• _What is needed_:
Copy word for word, please, the lines of the entries below running from the one containing "- Fix release changelog fetch main (#38)" to the one containing "Date: October 2025", both ends included.

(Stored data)

:::

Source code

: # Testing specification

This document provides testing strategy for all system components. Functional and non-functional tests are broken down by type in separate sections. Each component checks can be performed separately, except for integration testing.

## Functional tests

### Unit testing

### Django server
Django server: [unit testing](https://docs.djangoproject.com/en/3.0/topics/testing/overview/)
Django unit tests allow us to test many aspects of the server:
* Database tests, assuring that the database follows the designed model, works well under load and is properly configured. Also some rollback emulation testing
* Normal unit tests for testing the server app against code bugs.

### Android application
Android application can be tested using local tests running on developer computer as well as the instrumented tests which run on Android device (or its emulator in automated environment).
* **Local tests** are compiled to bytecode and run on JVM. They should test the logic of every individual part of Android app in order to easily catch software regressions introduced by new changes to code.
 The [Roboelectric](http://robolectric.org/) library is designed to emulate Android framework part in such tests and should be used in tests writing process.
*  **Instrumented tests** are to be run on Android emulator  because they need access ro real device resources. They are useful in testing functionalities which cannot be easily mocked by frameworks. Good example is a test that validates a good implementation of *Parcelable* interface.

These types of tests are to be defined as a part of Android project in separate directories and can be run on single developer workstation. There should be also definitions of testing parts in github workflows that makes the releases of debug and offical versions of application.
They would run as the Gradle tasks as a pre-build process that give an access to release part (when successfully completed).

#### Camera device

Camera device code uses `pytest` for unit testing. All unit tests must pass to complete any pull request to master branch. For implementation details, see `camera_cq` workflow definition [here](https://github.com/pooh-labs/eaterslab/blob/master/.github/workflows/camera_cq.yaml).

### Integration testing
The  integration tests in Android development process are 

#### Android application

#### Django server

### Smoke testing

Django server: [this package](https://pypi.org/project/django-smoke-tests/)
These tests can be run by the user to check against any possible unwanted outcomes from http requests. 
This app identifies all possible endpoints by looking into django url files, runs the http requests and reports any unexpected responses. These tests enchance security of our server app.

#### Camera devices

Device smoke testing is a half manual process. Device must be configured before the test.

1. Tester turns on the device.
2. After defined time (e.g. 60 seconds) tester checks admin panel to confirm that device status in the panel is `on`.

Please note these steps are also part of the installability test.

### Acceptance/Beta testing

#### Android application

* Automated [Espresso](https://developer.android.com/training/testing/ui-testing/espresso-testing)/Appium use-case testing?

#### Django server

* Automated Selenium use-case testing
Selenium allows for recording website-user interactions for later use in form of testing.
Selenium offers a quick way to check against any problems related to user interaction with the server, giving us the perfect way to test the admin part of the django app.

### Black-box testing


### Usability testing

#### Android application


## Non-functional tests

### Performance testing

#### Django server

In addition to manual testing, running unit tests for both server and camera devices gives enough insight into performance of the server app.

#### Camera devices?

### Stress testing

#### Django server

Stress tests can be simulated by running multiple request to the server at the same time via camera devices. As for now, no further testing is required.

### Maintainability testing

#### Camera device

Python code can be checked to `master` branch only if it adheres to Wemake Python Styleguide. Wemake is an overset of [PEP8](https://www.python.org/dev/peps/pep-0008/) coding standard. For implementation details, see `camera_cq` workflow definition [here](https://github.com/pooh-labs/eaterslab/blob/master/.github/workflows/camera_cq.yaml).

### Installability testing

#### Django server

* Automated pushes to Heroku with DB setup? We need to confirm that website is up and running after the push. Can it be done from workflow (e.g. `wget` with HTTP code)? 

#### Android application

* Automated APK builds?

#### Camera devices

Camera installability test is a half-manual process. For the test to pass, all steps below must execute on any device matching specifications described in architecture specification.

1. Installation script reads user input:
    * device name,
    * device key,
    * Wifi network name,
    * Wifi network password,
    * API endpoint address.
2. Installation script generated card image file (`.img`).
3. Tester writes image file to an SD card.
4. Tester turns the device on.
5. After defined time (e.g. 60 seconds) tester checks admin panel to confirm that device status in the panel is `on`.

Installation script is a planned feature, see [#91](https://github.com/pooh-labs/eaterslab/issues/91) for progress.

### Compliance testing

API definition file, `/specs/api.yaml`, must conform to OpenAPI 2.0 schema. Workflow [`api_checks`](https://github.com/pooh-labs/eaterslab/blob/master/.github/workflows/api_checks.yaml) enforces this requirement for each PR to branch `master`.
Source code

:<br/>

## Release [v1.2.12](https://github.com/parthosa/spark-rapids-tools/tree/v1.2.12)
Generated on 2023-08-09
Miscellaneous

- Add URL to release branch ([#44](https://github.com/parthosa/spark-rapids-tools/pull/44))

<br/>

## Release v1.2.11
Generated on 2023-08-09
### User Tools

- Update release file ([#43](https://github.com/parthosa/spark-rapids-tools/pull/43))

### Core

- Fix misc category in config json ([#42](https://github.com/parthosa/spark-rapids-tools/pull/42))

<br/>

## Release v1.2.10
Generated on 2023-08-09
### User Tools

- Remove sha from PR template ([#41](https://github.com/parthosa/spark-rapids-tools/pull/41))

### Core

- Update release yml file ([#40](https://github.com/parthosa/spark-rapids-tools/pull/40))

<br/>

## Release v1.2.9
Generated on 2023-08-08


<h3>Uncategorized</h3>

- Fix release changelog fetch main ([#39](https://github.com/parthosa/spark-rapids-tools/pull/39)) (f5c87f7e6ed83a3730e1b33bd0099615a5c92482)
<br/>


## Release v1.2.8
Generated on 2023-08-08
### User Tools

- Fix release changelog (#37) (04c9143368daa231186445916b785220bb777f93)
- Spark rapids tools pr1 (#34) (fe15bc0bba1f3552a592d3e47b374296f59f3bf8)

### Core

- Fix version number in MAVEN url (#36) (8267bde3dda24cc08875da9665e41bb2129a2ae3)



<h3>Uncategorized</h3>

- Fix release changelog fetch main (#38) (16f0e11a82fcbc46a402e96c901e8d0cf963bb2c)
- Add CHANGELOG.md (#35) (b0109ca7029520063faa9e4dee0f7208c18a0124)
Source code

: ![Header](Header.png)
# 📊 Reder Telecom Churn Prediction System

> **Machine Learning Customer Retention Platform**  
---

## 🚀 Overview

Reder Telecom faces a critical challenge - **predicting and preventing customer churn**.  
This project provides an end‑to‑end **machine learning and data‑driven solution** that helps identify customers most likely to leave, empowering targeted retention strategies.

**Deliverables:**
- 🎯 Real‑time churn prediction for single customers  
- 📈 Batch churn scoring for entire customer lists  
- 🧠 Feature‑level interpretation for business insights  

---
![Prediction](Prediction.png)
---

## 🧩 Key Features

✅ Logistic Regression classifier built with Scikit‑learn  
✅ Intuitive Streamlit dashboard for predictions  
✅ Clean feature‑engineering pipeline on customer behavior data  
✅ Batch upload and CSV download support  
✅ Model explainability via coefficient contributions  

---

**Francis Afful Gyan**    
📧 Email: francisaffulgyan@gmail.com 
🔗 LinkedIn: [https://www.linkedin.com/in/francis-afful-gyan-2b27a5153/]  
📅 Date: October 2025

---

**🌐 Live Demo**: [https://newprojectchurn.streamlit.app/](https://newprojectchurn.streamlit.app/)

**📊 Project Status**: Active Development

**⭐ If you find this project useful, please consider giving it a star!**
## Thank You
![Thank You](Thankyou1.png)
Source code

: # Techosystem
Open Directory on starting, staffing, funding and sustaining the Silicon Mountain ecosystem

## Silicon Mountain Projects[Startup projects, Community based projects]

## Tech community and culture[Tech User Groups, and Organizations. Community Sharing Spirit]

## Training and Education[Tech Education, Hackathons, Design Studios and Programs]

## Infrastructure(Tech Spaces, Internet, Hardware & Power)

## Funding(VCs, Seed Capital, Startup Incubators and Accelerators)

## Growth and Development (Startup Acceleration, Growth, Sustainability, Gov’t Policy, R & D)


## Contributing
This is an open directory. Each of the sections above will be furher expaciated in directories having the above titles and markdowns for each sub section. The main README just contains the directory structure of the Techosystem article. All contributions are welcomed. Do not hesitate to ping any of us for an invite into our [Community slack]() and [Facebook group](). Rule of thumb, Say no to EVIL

:::

• _Response to this task_:
- Fix release changelog fetch main (#38) (16f0e11a82fcbc46a402e96c901e8d0cf963bb2c)
- Add CHANGELOG.md (#35) (b0109ca7029520063faa9e4dee0f7208c18a0124)
Source code

: ![Header](Header.png)
# 📊 Reder Telecom Churn Prediction System

> **Machine Learning Customer Retention Platform**  
---

## 🚀 Overview

Reder Telecom faces a critical challenge - **predicting and preventing customer churn**.  
This project provides an end‑to‑end **machine learning and data‑driven solution** that helps identify customers most likely to leave, empowering targeted retention strategies.

**Deliverables:**
- 🎯 Real‑time churn prediction for single customers  
- 📈 Batch churn scoring for entire customer lists  
- 🧠 Feature‑level interpretation for business insights  

---
![Prediction](Prediction.png)
---

## 🧩 Key Features

✅ Logistic Regression classifier built with Scikit‑learn  
✅ Intuitive Streamlit dashboard for predictions  
✅ Clean feature‑engineering pipeline on customer behavior data  
✅ Batch upload and CSV download support  
✅ Model explainability via coefficient contributions  

---

**Francis Afful Gyan**    
📧 Email: francisaffulgyan@gmail.com 
🔗 LinkedIn: [https://www.linkedin.com/in/francis-afful-gyan-2b27a5153/]  
📅 Date: October 2025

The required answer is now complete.